11 Former Pinochet Agents Sentenced for Forced Disappearances

  • Chile's President Michelle Bachelet (L) shakes hands with Maria Eugenia Ilabaca, mother of Laurence Maxwell, who was arrested during a protest in Mexico City, at the Presidential Palace in Santiago, November 20, 2014. (Photo: Reuters)

    Chile's President Michelle Bachelet (L) shakes hands with Maria Eugenia Ilabaca, mother of Laurence Maxwell, who was arrested during a protest in Mexico City, at the Presidential Palace in Santiago, November 20, 2014. (Photo: Reuters) | Photo: Reuters

Published 28 November 2014
Opinion

A Chilean coalition member said forced disappearances were a memory from Chile’s dark past under Pinochet at a meeting with human rights observers in Mexico.

On Friday, the Court of Appeals in Santiago, Chile sentenced eleven former agents of the country’s civil-military dictatorship for disappearing two Uruguayan citizens by force in 1973, according to official reports.  

The disappeared, Julio Cesar Fernandez, 24, and Nelsa Gadea Galan, 29, were arrested in Santiago after the military coup d’etat which installed General Augusto Pinochet in power on September 11, 1973. Survivors last saw the two missing Uruguayans at the prison camp Tejas Verdes on Chile’s central coast.

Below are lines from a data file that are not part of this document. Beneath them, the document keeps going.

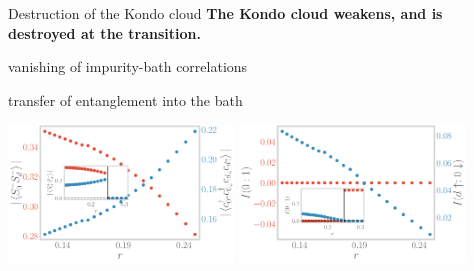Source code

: \documentclass[9pt,aspectratio=169]{beamer}
\begin{document}
\begin{frame}{Destruction of the Kondo cloud}
\centering
\textbf{The Kondo cloud \alert{weakens, and is destroyed} at the transition.}

\vspace*{\fill}

\begin{minipage}{0.4\textwidth}
\begin{itemize}
	\nitem vanishing of impurity-bath correlations
\end{itemize}
\end{minipage}
\hspace*{\fill}
\begin{minipage}{0.4\textwidth}
\begin{itemize}
	\nitem transfer of entanglement into the bath
\end{itemize}
\end{minipage}

\vspace*{\fill}

\includegraphics[width=0.45\textwidth]{pairing.pdf}
\hspace*{\fill}
\includegraphics[width=0.45\textwidth]{I_r.pdf}
\end{frame}
\end{document}
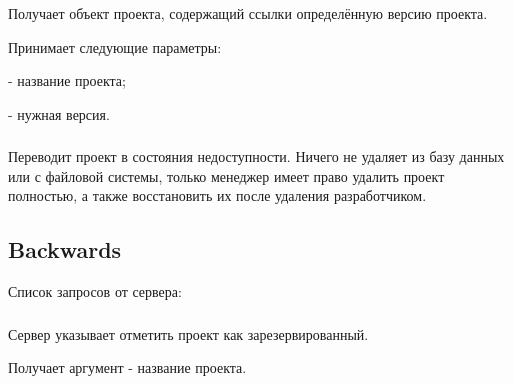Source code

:\subsubsection{}

Получает объект проекта, содержащий ссылки определённую версию проекта.

Принимает следующие параметры:

\begin{icItems}
	\item {} - название проекта;
	\item {} - нужная версия.
\end{icItems}

\subsubsection{}

Переводит проект в состояния недоступности. Ничего не удаляет из базу данных или с файловой системы, только менеджер имеет право удалить проект полностью, а также восстановить их после удаления разработчиком.

\subsection{Backwards}

Список запросов от сервера:
\begin{icItems}
	\item {}
	\item {}
	\item {}
	\item {}
	\item {}
\end{icItems}

\subsubsection{}

Сервер указывает отметить проект как зарезервированный.

Получает аргумент  - название проекта.

\subsubsection{}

The Chilean tribunal sentenced the eleven former agents for the crime of forced disappearance. The sentencing was confirmed unanimously in the twelfth chamber of the court.

One of the eleven sentenced,  former general Manuel Contreras, was previously head of the infamous National Intelligence Directorate (DINA). He was sentenced to 426 years in prison.

Meanwhile, Chilean government coalition members are in Mexico observing the situation of one national, Laurence Maxwell, who was arrested in Mexico City on November 20 for taking part in a solidarity demonstration for 43 rural college students that were kidnapped in the state of Guerrero on September 26. Maxwell is now in custody at the High Security Prison in  Veracruz.

After a meeting at the San Lazaros government headquarters in Mexico on Friday with human rights commissioners, Daniel Núñez Arancibia, one of the Chilean delegates and member of the Communist Party, expressed his concern for Maxwell’s situation and for the overall political climate in Mexico.  

Nuñez said the disappearances in Mexico remind him of the Pinochet dictatorship in his own country forty years ago, but which “continue to be an open wound.”

During the civil-military dictatorship of Augusto Pinochet (1973-1990), according to official statistics, some 3,200 people died at the hands of government agents, and 1,192 continue to be missing.

Also on Friday, Chile’s President Michelle Bachelet met with Maxwell’s mother, Maria Eugenia Ilabaca, at the Presidential Palace La Moneda in Santiago.